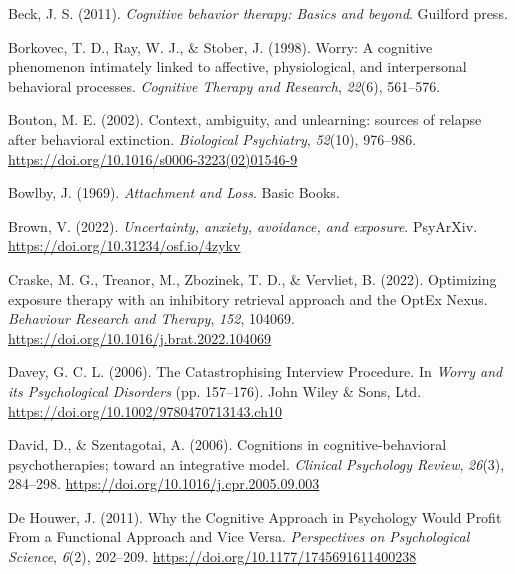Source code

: \documentclass[
  man,floatsintext]{apa7}
\newlength{\cslhangindent}
\newlength{\cslentryspacingunit} %
\newenvironment{CSLReferences}[2] %
 {%
  \setlength{\parindent}{0pt}
  \ifodd #1
  \let\oldpar\par
  \def\par{\hangindent=\cslhangindent\oldpar}
  \fi
  \setlength{\parskip}{#2\cslentryspacingunit}
 }%
 {}
\begin{document}
\begin{CSLReferences}{1}{0}
\leavevmode{}%
Beck, J. S. (2011). \emph{Cognitive behavior therapy: Basics and beyond}. Guilford press.

\leavevmode{}%
Borkovec, T. D., Ray, W. J., \& Stober, J. (1998). Worry: A cognitive phenomenon intimately linked to affective, physiological, and interpersonal behavioral processes. \emph{Cognitive Therapy and Research}, \emph{22}(6), 561--576.

\leavevmode{}%
Bouton, M. E. (2002). Context, ambiguity, and unlearning: sources of relapse after behavioral extinction. \emph{Biological Psychiatry}, \emph{52}(10), 976--986. \url{https://doi.org/10.1016/s0006-3223(02)01546-9}

\leavevmode{}%
Bowlby, J. (1969). \emph{Attachment and Loss}. Basic Books.

\leavevmode{}%
Brown, V. (2022). \emph{Uncertainty, anxiety, avoidance, and exposure}. PsyArXiv. \url{https://doi.org/10.31234/osf.io/4zykv}

\leavevmode{}%
Craske, M. G., Treanor, M., Zbozinek, T. D., \& Vervliet, B. (2022). Optimizing exposure therapy with an inhibitory retrieval approach and the OptEx Nexus. \emph{Behaviour Research and Therapy}, \emph{152}, 104069. \url{https://doi.org/10.1016/j.brat.2022.104069}

\leavevmode{}%
Davey, G. C. L. (2006). The Catastrophising Interview Procedure. In \emph{Worry and its Psychological Disorders} (pp. 157--176). John Wiley \& Sons, Ltd. \url{https://doi.org/10.1002/9780470713143.ch10}

\leavevmode{}%
David, D., \& Szentagotai, A. (2006). Cognitions in cognitive-behavioral psychotherapies; toward an integrative model. \emph{Clinical Psychology Review}, \emph{26}(3), 284--298. \url{https://doi.org/10.1016/j.cpr.2005.09.003}

\leavevmode{}%
De Houwer, J. (2011). Why the Cognitive Approach in Psychology Would Profit From a Functional Approach and Vice Versa. \emph{Perspectives on Psychological Science}, \emph{6}(2), 202--209. \url{https://doi.org/10.1177/1745691611400238}


\end{CSLReferences}
\end{document}

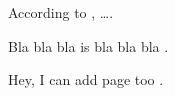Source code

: \documentclass{article}
\begin{document}
    
According to , \dots.

Bla bla bla is bla bla bla \cite{griffiths1997learning, 
    goossens1997latex}.

Hey, I can add page too \cite[p.~32]{lamport1994latex}.



    
\end{document}
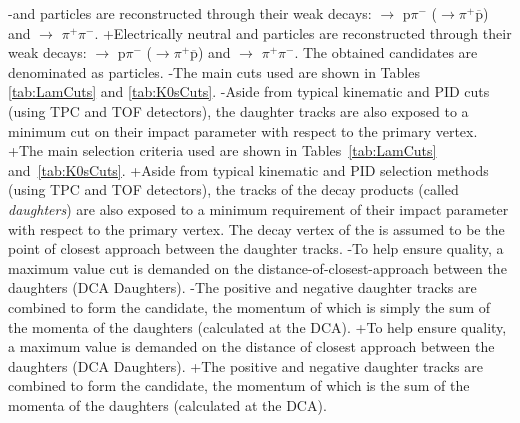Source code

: -\LamALam and \Ks particles are reconstructed through their weak decays: \Lam $\rightarrow$ p$\pi^{-}$ (\ALam $\rightarrow \pi^{+}\overline{\mathrm{p}}$) and \Ks $\rightarrow$ $\pi^{+}\pi^{-}$.
+Electrically neutral \LamALam and \Ks particles are reconstructed through their weak decays: \Lam $\rightarrow$ p$\pi^{-}$ (\ALam $\rightarrow \pi^{+}\overline{\mathrm{p}}$) and \Ks $\rightarrow$ $\pi^{+}\pi^{-}$.
 The obtained candidates are denominated as \Vz particles.
-The main cuts used are shown in Tables \ref{tab:LamCuts} and \ref{tab:K0sCuts}.
-Aside from typical kinematic and PID cuts (using TPC and TOF detectors), the daughter tracks are also exposed to a minimum cut on their impact parameter with respect to the primary vertex.  
+The main selection criteria used are shown in Tables~\ref{tab:LamCuts} and~\ref{tab:K0sCuts}.
+Aside from typical kinematic and PID selection methods (using TPC and TOF detectors), the tracks of the decay products (called \textit{daughters}) are also exposed to a minimum requirement of their impact parameter with respect to the primary vertex.  
 The decay vertex of the \Vz is assumed to be the point of closest approach between the daughter tracks.
-To help ensure quality, a maximum value cut is demanded on the distance-of-closest-approach between the daughters (DCA \Vz Daughters).
-The positive and negative daughter tracks are combined to form the \Vz candidate, the momentum of which is simply the sum of the momenta of the daughters (calculated at the DCA).
+To help ensure quality, a maximum value is demanded on the distance of closest approach between the daughters (DCA \Vz Daughters).
+The positive and negative daughter tracks are combined to form the \Vz candidate, the momentum of which is the sum of the momenta of the daughters (calculated at the DCA).
 

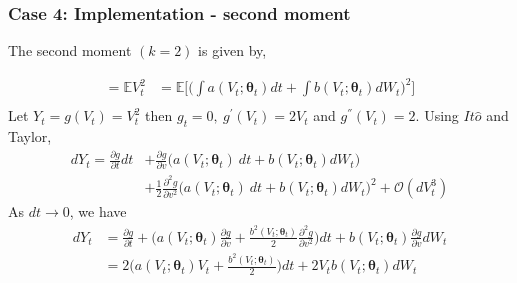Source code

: \documentclass[aspectratio=169]{beamer}\usepackage[utf8]{inputenc}
\newcommand{\E}{\mathbb{E}}
\begin{document}
\begin{frame}\frametitle{ Case 4: Implementation - second moment }
The second moment $(k=2)$ is given by,

\begin{equation}
\begin{split}
  =\E V_t^2 &=  \E \Big[ \Big( \int a(V_t; \bm{\theta}_t) dt + \int b (V_t; \bm{\theta}_t ) dW_t \Big)^2 \Big] \\
\end{split}\label{main_V_2_moment}
\end{equation}
Let $Y_t=g(V_t)=V_t^2$ then $g_t= 0 , \ g^{'} (V_t) = 2V_t$ and $g^{''} (V_t) = 2$. Using $It\hat{o}$ and Taylor, 
\begin{equation}
\begin{split}
dY_t =  \frac{\partial g}{\partial t} dt &+  \frac{\partial g}{\partial v} \Big(a (V_t; \bm{\theta}_t ) \ dt + b (V_t; \bm{\theta}_t ) dW_t  \Big)\\
& + \frac{1}{2} \frac{\partial^2 g}{\partial v^2} \Big(a (V_t; \bm{\theta}_t ) \ dt + b (V_t; \bm{\theta}_t ) dW_t  \Big)^2 + \mathcal{O}(dV_t^3)
\end{split}
\end{equation}
As $dt \to 0$, we have
\begin{equation}
\begin{split}
dY_t &=  \frac{\partial g}{\partial t} + \Big( a (V_t; \bm{\theta}_t ) \frac{\partial g}{\partial v}  + \frac{b^2 (V_t; \bm{\theta}_t )}{2} \frac{\partial^2 g}{\partial v^2} \Big) dt + b (V_t; \bm{\theta}_t ) \frac{\partial g}{\partial v} dW_t  \\
&= 2\Big( a (V_t; \bm{\theta}_t ) V_t  + \frac{b^2 (V_t; \bm{\theta}_t )}{2}  \Big) dt +  2V_t b (V_t; \bm{\theta}_t ) dW_t
\end{split}
\end{equation}

\end{frame}
\end{document}
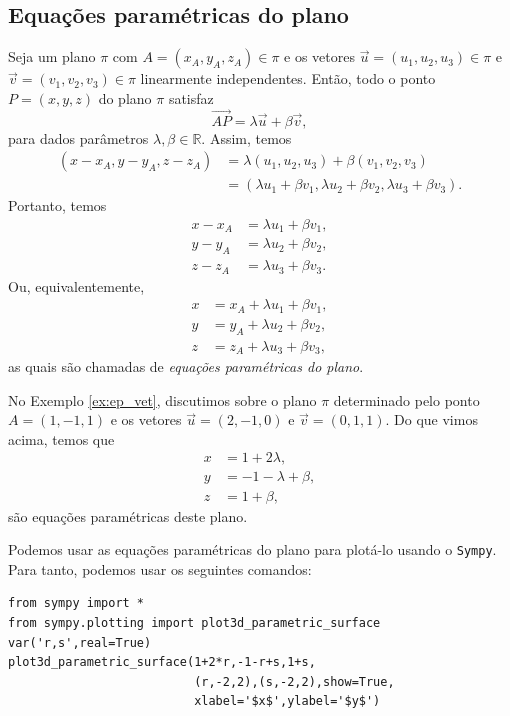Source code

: \subsection{Equações paramétricas do plano}

Seja um plano $\pi$ com $A=(x_A,y_A,z_A)\in\pi$ e os vetores $\vec{u}=(u_1,u_2,u_3)\in\pi$ e $\vec{v}=(v_1,v_2,v_3)\in\pi$ linearmente independentes. Então, todo o ponto $P=(x,y,z)$ do plano $\pi$ satisfaz
\begin{equation}
  \overrightarrow{AP} = \lambda\vec{u}+\beta\vec{v},
\end{equation}
para dados parâmetros $\lambda,\beta\in\mathbb{R}$. Assim, temos
\begin{align}
  (x-x_A,y-y_A,z-z_A) &= \lambda(u_1,u_2,u_3)+\beta(v_1,v_2,v_3)\\
                      &= (\lambda u_1+\beta v_1,\lambda u_2+\beta v_2,\lambda u_3+\beta v_3).
\end{align}
Portanto, temos
\begin{align}
  x-x_A &= \lambda u_1+\beta v_1,\\
  y-y_A &= \lambda u_2+\beta v_2,\\
  z-z_A &= \lambda u_3+\beta v_3.
\end{align}
Ou, equivalentemente,
\begin{align}
  x &= x_A + \lambda u_1+\beta v_1,\\
  y &= y_A + \lambda u_2+\beta v_2,\\
  z &= z_A + \lambda u_3+\beta v_3,
\end{align}
as quais são chamadas de \emph{equações paramétricas do plano}.

\begin{ex}
  No Exemplo \ref{ex:ep_vet}, discutimos sobre o plano $\pi$ determinado pelo ponto $A = (1,-1,1)$ e os vetores $\vec{u}=(2,-1,0)$ e $\vec{v}=(0,1,1)$. Do que vimos acima, temos que
  \begin{align}
    x &= 1 + 2\lambda,\\
    y &= -1 -\lambda + \beta,\\
    z &= 1+\beta,
  \end{align}
  são equações paramétricas deste plano.

  \ifispython
  Podemos usar as equações paramétricas do plano para plotá-lo usando o \verb+Sympy+. Para tanto, podemos usar os seguintes comandos:
\begin{verbatim}
from sympy import *
from sympy.plotting import plot3d_parametric_surface
var('r,s',real=True)
plot3d_parametric_surface(1+2*r,-1-r+s,1+s,
                          (r,-2,2),(s,-2,2),show=True,
                          xlabel='$x$',ylabel='$y$')
\end{verbatim}
  \fi
\end{ex}

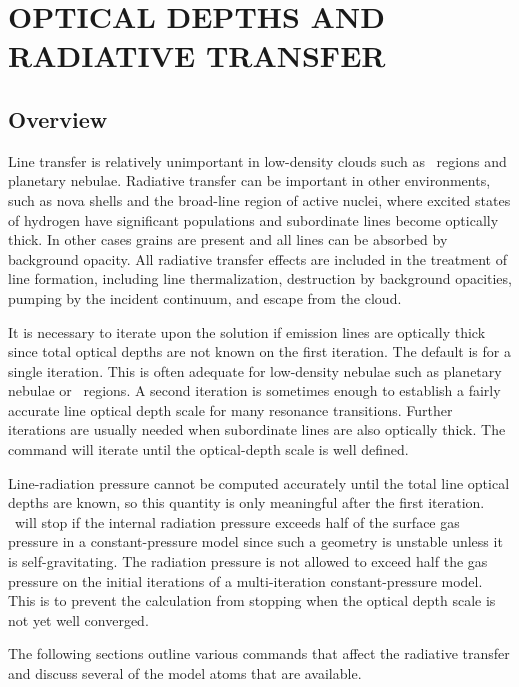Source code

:\chapter{OPTICAL DEPTHS AND RADIATIVE TRANSFER}

\section{Overview}

Line transfer is relatively unimportant in
low-density clouds such as \hii\ regions
and planetary nebulae.
Radiative transfer can be important in other
environments,
such as nova shells and the broad-line region of active nuclei,
where excited states of hydrogen have significant
populations and subordinate
lines become optically thick.
In other cases grains are present and all
lines can be absorbed by background opacity.
All radiative transfer effects
are included in the treatment of line formation,
including line thermalization,
destruction by background opacities, pumping by the incident continuum,
and escape from the cloud.

It is necessary to iterate upon the solution if emission lines are
optically thick since total optical depths are not known on the first
iteration.
The default is for a single iteration.
This is
often adequate for low-density nebulae such as planetary nebulae or \hii\ regions.
A second iteration is sometimes enough to establish a fairly
accurate line optical depth scale for many resonance transitions.
Further
iterations are usually needed when subordinate lines are also optically
thick.
The  command
will iterate until the optical-depth scale is well defined.

Line-radiation pressure cannot be computed accurately until the total
line optical depths are known,
so this quantity is only meaningful after
the first iteration.
\Cloudy\ will stop if the internal radiation pressure
exceeds half of the surface gas pressure in a constant-pressure
model since
such a geometry is unstable unless it is self-gravitating.
The radiation
pressure is not allowed to exceed half the gas pressure on the initial
iterations of a multi-iteration constant-pressure model.
This is to prevent
the calculation from stopping when the optical depth scale is
not yet well converged.

The following sections outline various commands that affect the
radiative transfer and discuss several of the model atoms that are available.

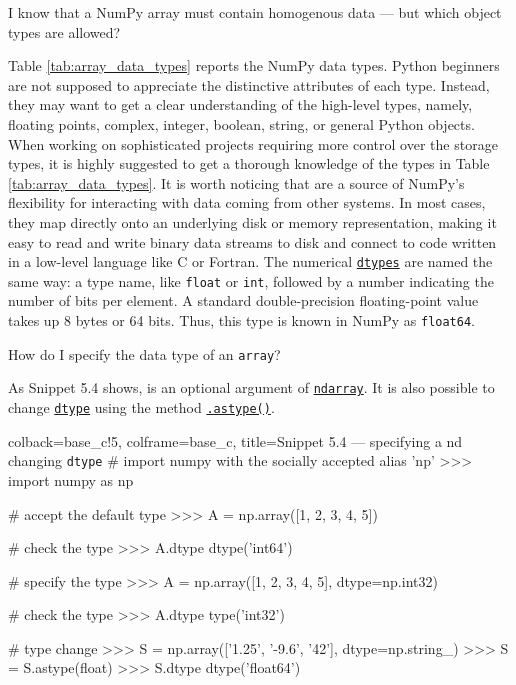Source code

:\documentclass[a4paper,11pt]{book}
\newcommand{\question}[1]{%
    \begin{tcolorbox}[colback=comp_c!10,colframe=comp_c,sidebyside align=top,width=\linewidth,before skip=1ex]
        #1
    \end{tcolorbox}
    \switchcolumn%
}
\newcommand{\note}[1]{%
    \begin{tcolorbox}[colback=white!0,colframe=white!10,width=\linewidth,before skip=1ex]
        #1
    \end{tcolorbox}
}
\begin{document}
\begin{paracol}{2}
	\question{\raggedright I know that a NumPy array must contain homogenous data --- but which object types are allowed?}
	\note{Table \ref{tab:array_data_types} reports the NumPy data types. Python beginners are not supposed to appreciate the distinctive attributes of each type. Instead, they may want to get a clear understanding of the high-level types, namely, floating points, complex, integer, boolean, string, or general Python objects. When working on sophisticated projects requiring more control over the storage types, it is highly suggested to get a thorough knowledge of the types in Table \ref{tab:array_data_types}. It is worth noticing that \href{https://numpy.org/doc/stable/reference/generated/numpy.ndarray.dtype.html}{\texxttt{dtypes}} are a source of NumPy's flexibility for interacting with data coming from other systems. In most cases, they map directly onto an underlying disk or memory representation, making it easy to read and write binary data streams to disk and connect to code written in a low-level language like C or Fortran. The numerical \href{https://numpy.org/doc/stable/reference/generated/numpy.ndarray.dtype.html}{\texttt{dtypes}} are named the same way: a type name, like \texttt{float} or \texttt{int}, followed by a number indicating the number of bits per element. A standard double-precision floating-point value takes up 8 bytes or 64 bits. Thus, this type is known in NumPy as \texttt{float64}.}
\end{paracol}

\begin{paracol}{2}
	\question{\raggedright How do I specify the data type of an \texttt{array}?}
	\note{As Snippet 5.4 shows, \href{https://numpy.org/doc/stable/reference/generated/numpy.ndarray.dtype.html}{\textttt{dtype}} is an optional argument of \href{https://numpy.org/doc/stable/reference/generated/numpy.ndarray.html}{\texttt{ndarray}}. It is also possible to change \href{https://numpy.org/doc/stable/reference/generated/numpy.ndarray.dtype.html}{\texttt{dtype}} using the method \href{https://numpy.org/doc/stable/reference/generated/numpy.ndarray.astype.html}{\texttt{.astype()}}.}
\end{paracol}

\begin{pythoncode}[linenos=true,]{colback=base_c!5, colframe=base_c, title=\sffamily Snippet 5.4 --- specifying a nd changing \texttt{dtype}}
# import numpy with the socially accepted alias 'np'
>>> import numpy as np

# accept the default type
>>> A = np.array([1, 2, 3, 4, 5])

# check the type
>>> A.dtype
dtype('int64')

# specify the type
>>> A = np.array([1, 2, 3, 4, 5], dtype=np.int32)

# check the type
>>> A.dtype
type('int32')

# type change 
>>> S = np.array(['1.25', '-9.6', '42'], dtype=np.string_)
>>> S = S.astype(float)
>>> S.dtype
dtype('float64')

\end{pythoncode}
\end{document}
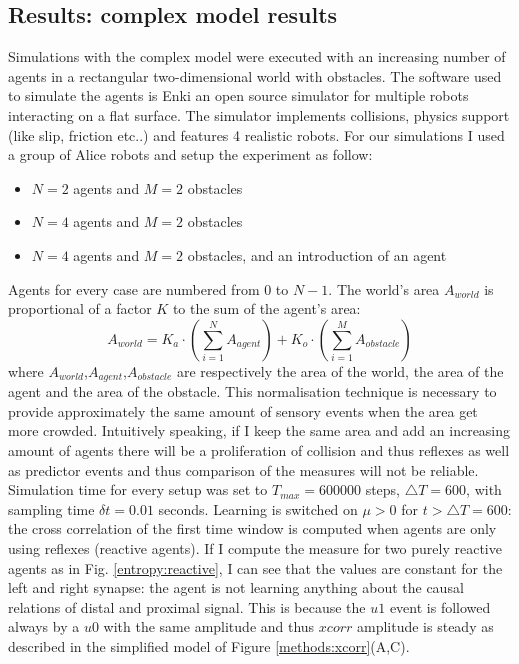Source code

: \subsection{Results: complex model results}
Simulations with the complex model were executed with an increasing number of agents in a rectangular
two-dimensional world with obstacles. 
The software used to simulate the agents is Enki 
an open source simulator for multiple robots interacting on a flat surface.
The simulator implements collisions, physics support (like slip, friction etc..)
and features 4 realistic robots.
For our simulations I used a group of Alice robots and setup the experiment as follow:
\begin{itemize}
\item $N=2$ agents and  $M=2$ obstacles
\item $N=4$ agents and $M=2$ obstacles
\item $N=4$ agents and $M=2$ obstacles, and an introduction of an agent
\end{itemize}
Agents for every case are numbered from $0$ to $N-1$.
The world's area $A_{world}$ is proportional of a factor $K$ to the sum of the agent's area:
\begin{equation}
 A_{world}=K_{a} \cdot (\sum_{i=1}^{N} A_{agent} )+ K_{o} \cdot (\sum_{i=1}^{M} A_{obstacle} )
\end{equation}
where  $A_{world}$,$A_{agent}$,$A_{obstacle}$ are respectively the area of the world,
the area of the agent and the area of the obstacle.
This normalisation technique is necessary to provide approximately the same amount 
of sensory events when the area get more crowded.
Intuitively speaking, if I keep the same area and add an increasing amount of agents
there will be a proliferation of collision and thus reflexes as well as predictor
events and thus comparison of the measures will not be reliable.
Simulation time for every setup was set to $T_{max}=600000$ steps,
$\triangle T=600 $, with sampling time $\delta t=0.01$ seconds.
Learning is switched on $\mu >0$ for $t> \triangle T=600$:
the cross correlation of the first time window is
computed when agents are only using reflexes (reactive agents).
If I compute the measure for two purely reactive agents as in Fig. \ref{entropy:reactive},
I can see that the values are constant for the left and right synapse: the agent is not learning
anything about the causal relations of distal and proximal signal.
This is because the $u1$ event is followed always by a $u0$
with the same amplitude and thus $xcorr$ amplitude is steady as described in the 
simplified model of Figure \ref{methods:xcorr}(A,C).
· · · ·
● **Required work**:
Every line where "lines" appears must be returned from the listing above.

● **Answer to this problem**:
lines become optically thick.
lines can be absorbed by background opacity.
It is necessary to iterate upon the solution if emission lines are
iterations are usually needed when subordinate lines are also optically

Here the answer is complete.